うばかわ姫2015/07/14 15:53

越水利江子先生の「うばかわ姫」白泉社招き猫文庫
うばかわとは、身にまとうと婆の姿に変わり、脱ぐとまた元の姿に戻る、不思議な衣です。
裕福な商人の家で何不自由なく育てられ、その美貌から、東国の殿の側室にと望まれた野朱(のあけ)。
輿入れの旅の途中に族に襲われ、追い詰められた野朱が淵で出会ったのは、謎の老婆。
老婆からもらった衣をまとった瞬間、野朱は醜い老婆と変わってしまうのです。
野朱を待ち受けるものは……。
文章から立ち上がる世界を想像する楽しみ、迫力ある描写とリズム・・!(うばかわ姫の世界が映画のように見えてきます)

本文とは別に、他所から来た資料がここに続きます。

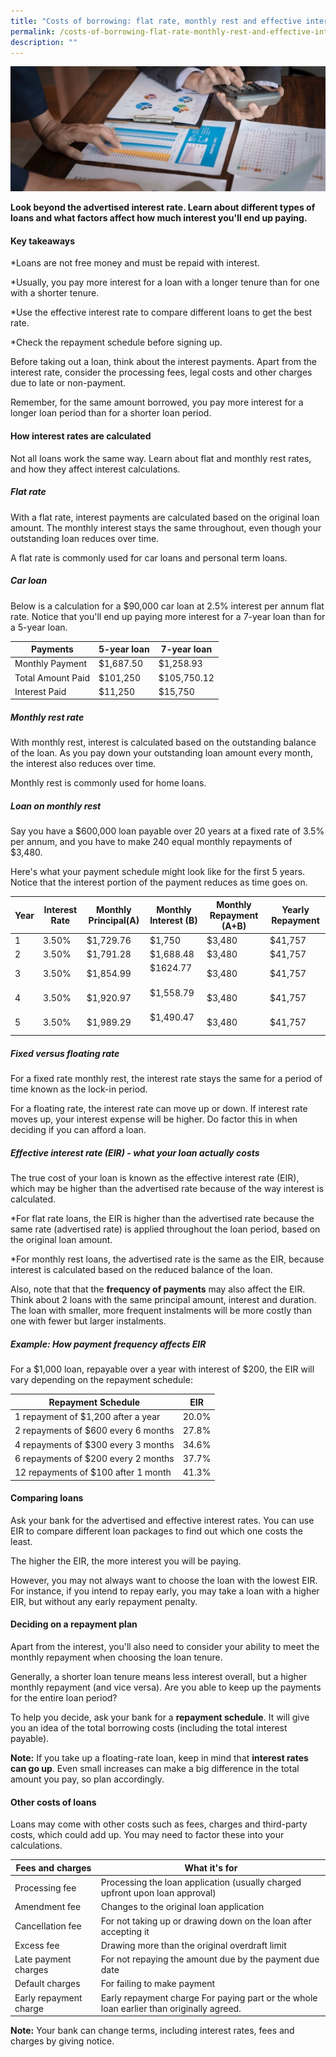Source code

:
 ```yaml
---
title: "Costs of borrowing: flat rate, monthly rest and effective interest rate"
permalink: /costs-of-borrowing-flat-rate-monthly-rest-and-effective-interest-rate/
description: ""
---
```

![cost of borrowing](/images/cost%20of%20borrowing.jfif)

**Look beyond the advertised interest rate. Learn about different types of loans and what factors affect how much interest you'll end up paying.**

#### Key takeaways
*Loans are not free money and must be repaid with interest.

*Usually, you pay more interest for a loan with a longer tenure than for one with a shorter tenure.

*Use the effective interest rate to compare different loans to get the best rate.

*Check the repayment schedule before signing up.

Before taking out a loan, think about the interest payments. Apart from the interest rate, consider the processing fees, legal costs and other charges due to late or non-payment.

Remember, for the same amount borrowed, you pay more interest for a longer loan period than for a shorter loan period.

#### How interest rates are calculated
Not all loans work the same way. Learn about flat and monthly rest rates, and how they affect interest calculations.

##### Flat rate
With a flat rate, interest payments are calculated based on the original loan amount. The monthly interest stays the same throughout, even though your outstanding loan reduces over time.

A flat rate is commonly used for car loans and personal term loans.

##### Car loan
Below is a calculation for a $90,000 car loan at 2.5% interest per annum flat rate. Notice that you'll end up paying more interest for a 7-year loan than for a 5-year loan.


| Payments |5-year loan| 7-year loan |
| -------- | -------- | -------- |
| Monthly Payment    | $1,687.50     | $1,258.93    |
| Total Amount Paid    | $101,250     | $105,750.12    |
| Interest Paid    | $11,250     | $15,750   |


##### Monthly rest rate
With monthly rest, interest is calculated based on the outstanding balance of the loan. As you pay down your outstanding loan amount every month, the interest also reduces over time.

Monthly rest is commonly used for home loans.

##### Loan on monthly rest
Say you have a $600,000 loan payable over 20 years at a fixed rate of 3.5% per annum, and you have to make 240 equal monthly repayments of $3,480.

Here's what your payment schedule might look like for the first 5 years. Notice that the interest portion of the payment reduces as time goes on.



| Year | Interest Rate| Monthly Principal(A) | Monthly Interest (B) | Monthly Repayment (A+B)| Yearly Repayment |
| -------- | -------- | -------- | -------- | -------- | -------- |
| 1     | 3.50%     | $1,729.76    | $1,750     | $3,480| $41,757
| 2     | 3.50%    | $1,791.28   | $1,688.48     |$3,480| $41,757
| 3    | 3.50% | $1,854.99  | $1624.77     |$3,480| $41,757
| 4   | 3.50%| $1,920.97     | $1,558.79     |$3,480| $41,757
| 5    | 3.50%| $1,989.29   | $1,490.47     |$3,480| $41,757


#####  Fixed versus  floating rate
For a fixed rate monthly rest, the interest rate stays the same for a period of time known as the lock-in period.

For a floating rate, the interest rate can move up or down. If interest rate moves up, your interest expense will be higher. Do factor this in when deciding if you can afford a loan.

##### Effective interest rate (EIR) - what your loan actually costs
The true cost of your loan is known as the effective interest rate (EIR), which may be higher than the advertised rate because of the way interest is calculated.

*For flat rate loans, the EIR is higher than the advertised rate because the same rate (advertised rate) is applied throughout the loan period, based on the original loan amount.

*For monthly rest loans, the advertised rate is the same as the EIR, because interest is calculated based on the reduced balance of the loan.

Also, note that that the **frequency of payments** may also affect the EIR. Think about 2 loans with the same principal amount, interest and duration. The loan with smaller, more frequent instalments will be more costly than one with fewer but larger instalments.

##### Example: How payment frequency affects EIR
For a $1,000 loan, repayable over a year with interest of $200, the EIR will vary depending on the repayment schedule:



| Repayment Schedule | EIR |
| -------- | -------- |
| 1 repayment of $1,200 after a year   | 20.0%    |
| 2 repayments of $600 every 6 months   | 27.8%    |
| 4 repayments of $300 every 3 months   | 34.6%    |
| 6 repayments of $200 every 2 months   | 37.7%    |
| 12 repayments of $100 after 1 month   | 41.3%    |


#### Comparing loans
Ask your bank for the advertised and effective interest rates. You can use EIR to compare different loan packages to find out which one costs the least.

The higher the EIR, the more interest you will be paying.

However, you may not always want to choose the loan with the lowest EIR. For instance, if you intend to repay early, you may take a loan with a higher EIR, but without any early repayment penalty.

#### Deciding on a repayment plan
Apart from the interest, you'll also need to consider your ability to meet the monthly repayment when choosing the loan tenure.

Generally, a shorter loan tenure means less interest overall, but a higher monthly repayment (and vice versa). Are you able to keep up the payments for the entire loan period?

To help you decide, ask your bank for a **repayment schedule**. It will give you an idea of the total borrowing costs (including the total interest payable).

**Note:**
If you take up a floating-rate loan, keep in mind that **interest rates can go up**. Even small increases can make a big difference in the total amount you pay, so plan accordingly.

#### Other costs of loans
Loans may come with other costs such as fees, charges and third-party costs, which could add up. You may need to factor these into your calculations.



| Fees and charges | What it's for|
| -------- | -------- |
| Processing fee    | Processing the loan application (usually charged upfront upon loan approval)   |
| Amendment fee   |Changes to the original loan application |
| Cancellation fee    |	For not taking up or drawing down on the loan after accepting it   |
| Excess fee    | Drawing more than the original overdraft limit  |
| Late payment charges	  | For not repaying the amount due by the payment due date|
| Default charges   | For failing to make payment |
| Early repayment charge  | Early repayment charge	For paying part or the whole loan earlier than originally agreed. |


**Note:**
Your bank can change terms, including interest rates, fees and charges by giving notice.
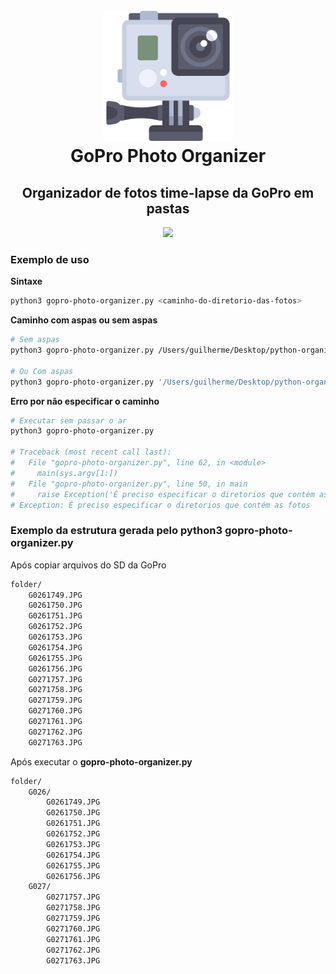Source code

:<h1 align="center">
  <br>
  <a><img src="https://github.com/guilhermerodrigues680/gopro-timelapse-group-photos/blob/master/docs/images/gopro1.svg" alt="GoPro" height="208" width="208"></a>
  <br>
  GoPro Photo Organizer
  <br>
</h1>

<h2 align="center">Organizador de fotos time-lapse da GoPro em pastas</h2>

<p align="center">
    <a alt="Python 3">
        <img src="https://img.shields.io/badge/Python-3-brightgreen.svg" />
    </a>
</p>

### Exemplo de uso ###

**Sintaxe**
```sh
python3 gopro-photo-organizer.py <caminho-do-diretorio-das-fotos>
```

**Caminho com aspas ou sem aspas**
```sh
# Sem aspas
python3 gopro-photo-organizer.py /Users/guilherme/Desktop/python-organize-gopro/pasta 

# Ou Com aspas
python3 gopro-photo-organizer.py '/Users/guilherme/Desktop/python-organize-gopro/pasta'
```

**Erro por não especificar o caminho**
```sh
# Executar sem passar o ar
python3 gopro-photo-organizer.py

# Traceback (most recent call last):
#   File "gopro-photo-organizer.py", line 62, in <module>
#     main(sys.argv[1:])
#   File "gopro-photo-organizer.py", line 50, in main
#     raise Exception('É preciso especificar o diretorios que contém as fotos')
# Exception: É preciso especificar o diretorios que contém as fotos
```

### Exemplo da estrutura gerada pelo python3 gopro-photo-organizer.py ###

Após copiar arquivos do SD da GoPro
```txt
folder/
    G0261749.JPG
    G0261750.JPG
    G0261751.JPG
    G0261752.JPG
    G0261753.JPG
    G0261754.JPG
    G0261755.JPG
    G0261756.JPG
    G0271757.JPG
    G0271758.JPG
    G0271759.JPG
    G0271760.JPG
    G0271761.JPG
    G0271762.JPG
    G0271763.JPG
```

Após executar o **gopro-photo-organizer.py**
```txt
folder/
    G026/
        G0261749.JPG
        G0261750.JPG
        G0261751.JPG
        G0261752.JPG
        G0261753.JPG
        G0261754.JPG
        G0261755.JPG
        G0261756.JPG
    G027/
        G0271757.JPG
        G0271758.JPG
        G0271759.JPG
        G0271760.JPG
        G0271761.JPG
        G0271762.JPG
        G0271763.JPG
```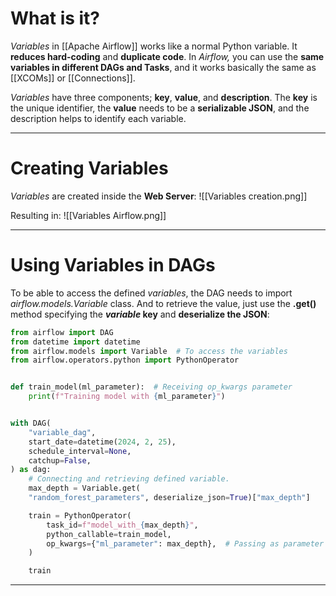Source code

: # What is it?

*Variables* in [[Apache Airflow]] works like a normal Python variable. It **reduces hard-coding** and **duplicate code**. In *Airflow,* you can use the **same variables in different DAGs and Tasks**, and it works basically the same as [[XCOMs]] or [[Connections]].

*Variables* have three components; **key**, **value**, and **description**. The **key** is the unique identifier, the **value** needs to be a **serializable JSON**, and the description helps to identify each variable.
___
# Creating Variables

*Variables* are created inside the **Web Server**:
![[Variables creation.png]]

Resulting in:
![[Variables Airflow.png]]
___
# Using Variables in DAGs

To be able to access the defined *variables*, the DAG needs to import *airflow.models.Variable* class. And to retrieve the value, just use the **.get()** method specifying the ***variable* key** and **deserialize the JSON**:
```python
from airflow import DAG
from datetime import datetime
from airflow.models import Variable  # To access the variables
from airflow.operators.python import PythonOperator 


def train_model(ml_parameter):  # Receiving op_kwargs parameter
    print(f"Training model with {ml_parameter}")


with DAG(
    "variable_dag",
    start_date=datetime(2024, 2, 25),
    schedule_interval=None,
    catchup=False,
) as dag:
	# Connecting and retrieving defined variable.
    max_depth = Variable.get(
    "random_forest_parameters", deserialize_json=True)["max_depth"]

    train = PythonOperator(
        task_id=f"model_with_{max_depth}",
        python_callable=train_model,
        op_kwargs={"ml_parameter": max_depth},  # Passing as parameter
    )

    train
```
___
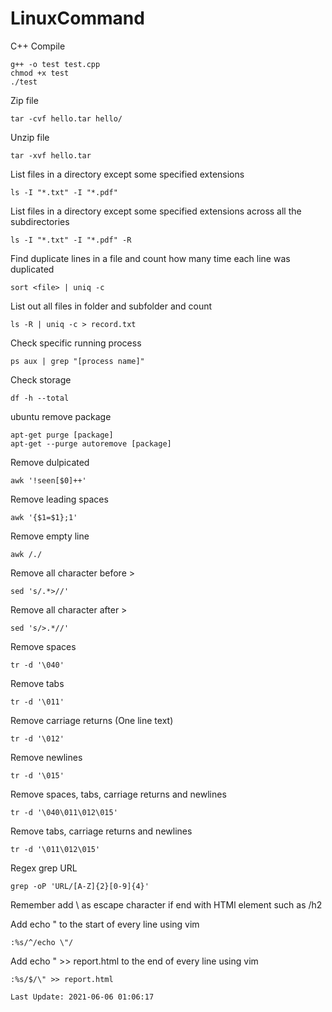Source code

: # LinuxCommand

C++ Compile
```
g++ -o test test.cpp
chmod +x test
./test
```

Zip file
```
tar -cvf hello.tar hello/
```

Unzip file
```
tar -xvf hello.tar
```

List files in a directory except some specified extensions
```
ls -I "*.txt" -I "*.pdf"
```

List files in a directory except some specified extensions across all the subdirectories
```
ls -I "*.txt" -I "*.pdf" -R
```

Find duplicate lines in a file and count how many time each line was duplicated
```
sort <file> | uniq -c
```

List out all files in folder and subfolder and count
```
ls -R | uniq -c > record.txt
```

Check specific running process
```
ps aux | grep "[process name]"
```

Check storage
```
df -h --total
```

ubuntu remove package
```
apt-get purge [package]
apt-get --purge autoremove [package]
```

Remove dulpicated
```
awk '!seen[$0]++'
```

Remove leading spaces
```
awk '{$1=$1};1'
```

Remove empty line
```
awk /./
```

Remove all character before >
```
sed 's/.*>//'
```

Remove all character after >
```
sed 's/>.*//'
```

Remove spaces
```
tr -d '\040'
```

Remove tabs
```
tr -d '\011'
```

Remove carriage returns (One line text)
```
tr -d '\012'
```

Remove newlines
```
tr -d '\015'
```

Remove spaces, tabs, carriage returns and newlines
```
tr -d '\040\011\012\015'
```

Remove tabs, carriage returns and newlines
```
tr -d '\011\012\015'
```

Regex grep URL
```
grep -oP 'URL/[A-Z]{2}[0-9]{4}'
```
Remember add \ as escape character if end with HTMl element such as /h2

Add echo " to the start of every line using vim
```
:%s/^/echo \"/
```

Add echo " >> report.html to the end of every line using vim
```
:%s/$/\" >> report.html
```

`
Last Update: 2021-06-06 01:06:17
`
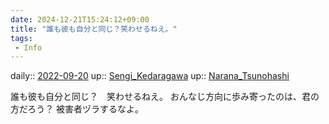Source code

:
 ```yaml
---
date: 2024-12-21T15:24:12+09:00
title: "誰も彼も自分と同じ？笑わせるねえ。"
tags:
 - Info
---
```


daily:: [2022-09-20](Daily_Note/2022-09-20.md)
up:: [Sengi_Kedaragawa](Bar/Novel/Nacaria/Sengi_Kedaragawa.md)
up:: [Narana_Tsunohashi](Bar/Novel/Nacaria/Narana_Tsunohashi.md)

誰も彼も自分と同じ？　笑わせるねえ。
おんなじ方向に歩み寄ったのは、君の方だろう？
被害者ヅラするなよ。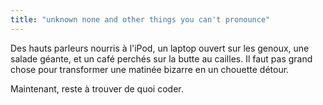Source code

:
 ```yaml
---
title: "unknown none and other things you can't pronounce"
---
```


Des hauts parleurs nourris à l'iPod, un laptop ouvert sur les genoux, une
salade géante, et un café perchés sur la butte au cailles. Il faut pas grand
chose pour transformer une matinée bizarre en un chouette détour.

Maintenant, reste à trouver de quoi coder.


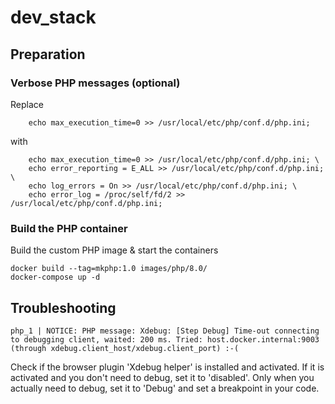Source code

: # dev_stack

## Preparation


### Verbose PHP messages (optional)
Replace
```
    echo max_execution_time=0 >> /usr/local/etc/php/conf.d/php.ini;
```
with
```
    echo max_execution_time=0 >> /usr/local/etc/php/conf.d/php.ini; \
    echo error_reporting = E_ALL >> /usr/local/etc/php/conf.d/php.ini; \
    echo log_errors = On >> /usr/local/etc/php/conf.d/php.ini; \
    echo error_log = /proc/self/fd/2 >> /usr/local/etc/php/conf.d/php.ini;
```

### Build the PHP container
Build the custom PHP image & start the containers

```
docker build --tag=mkphp:1.0 images/php/8.0/
docker-compose up -d
```
  

## Troubleshooting

```shell 
php_1 | NOTICE: PHP message: Xdebug: [Step Debug] Time-out connecting to debugging client, waited: 200 ms. Tried: host.docker.internal:9003 (through xdebug.client_host/xdebug.client_port) :-(
```
Check if the browser plugin 'Xdebug helper' is installed and activated. If it is activated and you don't need to debug, set it to 'disabled'.
Only when you actually need to debug, set it to 'Debug' and set a breakpoint in your code.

なんどもうなりながら&ぞくぞくしながら、堪能いたしました!
美貌も若さも失った野朱が、様々な登場人物とかかわりながら、おごりや獣性という醜い皮を脱ぎ捨て、人として本当の成長を遂げていく姿に、心が震えます。
「生きるなら、お前の思いを果たせ!」
全編から、そんな強い思いを受け取りました。